AIM OF THE TASK: Please copy all of the data that follows exactly, leaving any pictures out.

Saved entries:
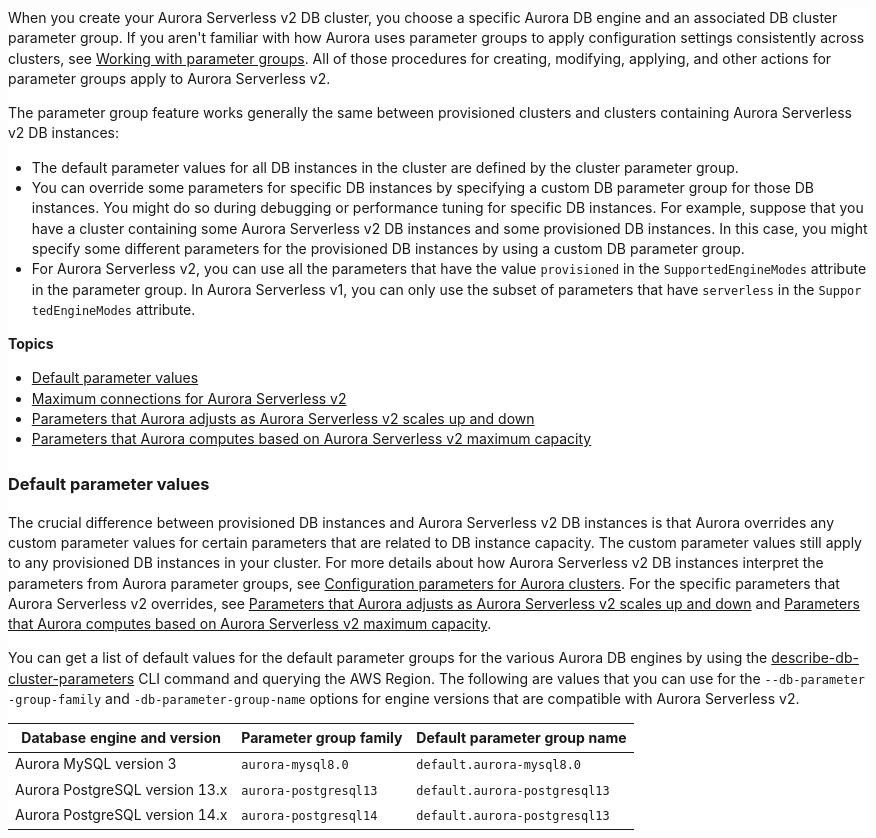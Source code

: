  When you create your Aurora Serverless v2 DB cluster, you choose a specific Aurora DB engine and an associated DB cluster parameter group\. If you aren't familiar with how Aurora uses parameter groups to apply configuration settings consistently across clusters, see [Working with parameter groups](USER_WorkingWithParamGroups.md)\. All of those procedures for creating, modifying, applying, and other actions for parameter groups apply to Aurora Serverless v2\. 

 The parameter group feature works generally the same between provisioned clusters and clusters containing Aurora Serverless v2 DB instances: 
+  The default parameter values for all DB instances in the cluster are defined by the cluster parameter group\. 
+  You can override some parameters for specific DB instances by specifying a custom DB parameter group for those DB instances\. You might do so during debugging or performance tuning for specific DB instances\. For example, suppose that you have a cluster containing some Aurora Serverless v2 DB instances and some provisioned DB instances\. In this case, you might specify some different parameters for the provisioned DB instances by using a custom DB parameter group\. 
+  For Aurora Serverless v2, you can use all the parameters that have the value `provisioned` in the `SupportedEngineModes` attribute in the parameter group\. In Aurora Serverless v1, you can only use the subset of parameters that have `serverless` in the `SupportedEngineModes` attribute\. 

**Topics**
+ [Default parameter values](#aurora-serverless-v2.parameter-groups-defaults)
+ [Maximum connections for Aurora Serverless v2](#aurora-serverless-v2.max-connections)
+ [Parameters that Aurora adjusts as Aurora Serverless v2 scales up and down](#aurora-serverless-v2.parameters-based-on-scaling)
+ [Parameters that Aurora computes based on Aurora Serverless v2 maximum capacity](#aurora-serverless-v2.parameters-based-on-max-capacity)

### Default parameter values<a name="aurora-serverless-v2.parameter-groups-defaults"></a>

 The crucial difference between provisioned DB instances and Aurora Serverless v2 DB instances is that Aurora overrides any custom parameter values for certain parameters that are related to DB instance capacity\. The custom parameter values still apply to any provisioned DB instances in your cluster\. For more details about how Aurora Serverless v2 DB instances interpret the parameters from Aurora parameter groups, see [Configuration parameters for Aurora clusters](aurora-serverless-v2.how-it-works.md#aurora-serverless-v2.parameters)\. For the specific parameters that Aurora Serverless v2 overrides, see [Parameters that Aurora adjusts as Aurora Serverless v2 scales up and down](#aurora-serverless-v2.parameters-based-on-scaling) and [Parameters that Aurora computes based on Aurora Serverless v2 maximum capacity](#aurora-serverless-v2.parameters-based-on-max-capacity)\. 

 You can get a list of default values for the default parameter groups for the various Aurora DB engines by using the [describe\-db\-cluster\-parameters](https://docs.aws.amazon.com/cli/latest/reference/rds/describe-db-cluster-parameters.html) CLI command and querying the AWS Region\. The following are values that you can use for the `--db-parameter-group-family` and `-db-parameter-group-name` options for engine versions that are compatible with Aurora Serverless v2\. 


|  Database engine and version  |  Parameter group family  |  Default parameter group name  | 
| --- | --- | --- | 
|  Aurora MySQL version 3  |  `aurora-mysql8.0`  |  `default.aurora-mysql8.0`  | 
|  Aurora PostgreSQL version 13\.x  |  `aurora-postgresql13`  |  `default.aurora-postgresql13`  | 
|  Aurora PostgreSQL version 14\.x  |  `aurora-postgresql14`  |  `default.aurora-postgresql13`  |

PROBLEM SOLUTION:
Source code

:  When you create your Aurora Serverless v2 DB cluster, you choose a specific Aurora DB engine and an associated DB cluster parameter group\. If you aren't familiar with how Aurora uses parameter groups to apply configuration settings consistently across clusters, see [Working with parameter groups](USER_WorkingWithParamGroups.md)\. All of those procedures for creating, modifying, applying, and other actions for parameter groups apply to Aurora Serverless v2\. 

 The parameter group feature works generally the same between provisioned clusters and clusters containing Aurora Serverless v2 DB instances: 
+  The default parameter values for all DB instances in the cluster are defined by the cluster parameter group\. 
+  You can override some parameters for specific DB instances by specifying a custom DB parameter group for those DB instances\. You might do so during debugging or performance tuning for specific DB instances\. For example, suppose that you have a cluster containing some Aurora Serverless v2 DB instances and some provisioned DB instances\. In this case, you might specify some different parameters for the provisioned DB instances by using a custom DB parameter group\. 
+  For Aurora Serverless v2, you can use all the parameters that have the value `provisioned` in the `SupportedEngineModes` attribute in the parameter group\. In Aurora Serverless v1, you can only use the subset of parameters that have `serverless` in the `SupportedEngineModes` attribute\. 

**Topics**
+ [Default parameter values](#aurora-serverless-v2.parameter-groups-defaults)
+ [Maximum connections for Aurora Serverless v2](#aurora-serverless-v2.max-connections)
+ [Parameters that Aurora adjusts as Aurora Serverless v2 scales up and down](#aurora-serverless-v2.parameters-based-on-scaling)
+ [Parameters that Aurora computes based on Aurora Serverless v2 maximum capacity](#aurora-serverless-v2.parameters-based-on-max-capacity)

### Default parameter values<a name="aurora-serverless-v2.parameter-groups-defaults"></a>

 The crucial difference between provisioned DB instances and Aurora Serverless v2 DB instances is that Aurora overrides any custom parameter values for certain parameters that are related to DB instance capacity\. The custom parameter values still apply to any provisioned DB instances in your cluster\. For more details about how Aurora Serverless v2 DB instances interpret the parameters from Aurora parameter groups, see [Configuration parameters for Aurora clusters](aurora-serverless-v2.how-it-works.md#aurora-serverless-v2.parameters)\. For the specific parameters that Aurora Serverless v2 overrides, see [Parameters that Aurora adjusts as Aurora Serverless v2 scales up and down](#aurora-serverless-v2.parameters-based-on-scaling) and [Parameters that Aurora computes based on Aurora Serverless v2 maximum capacity](#aurora-serverless-v2.parameters-based-on-max-capacity)\. 

 You can get a list of default values for the default parameter groups for the various Aurora DB engines by using the [describe\-db\-cluster\-parameters](https://docs.aws.amazon.com/cli/latest/reference/rds/describe-db-cluster-parameters.html) CLI command and querying the AWS Region\. The following are values that you can use for the `--db-parameter-group-family` and `-db-parameter-group-name` options for engine versions that are compatible with Aurora Serverless v2\. 


|  Database engine and version  |  Parameter group family  |  Default parameter group name  | 
| --- | --- | --- | 
|  Aurora MySQL version 3  |  `aurora-mysql8.0`  |  `default.aurora-mysql8.0`  | 
|  Aurora PostgreSQL version 13\.x  |  `aurora-postgresql13`  |  `default.aurora-postgresql13`  | 
|  Aurora PostgreSQL version 14\.x  |  `aurora-postgresql14`  |  `default.aurora-postgresql13`  |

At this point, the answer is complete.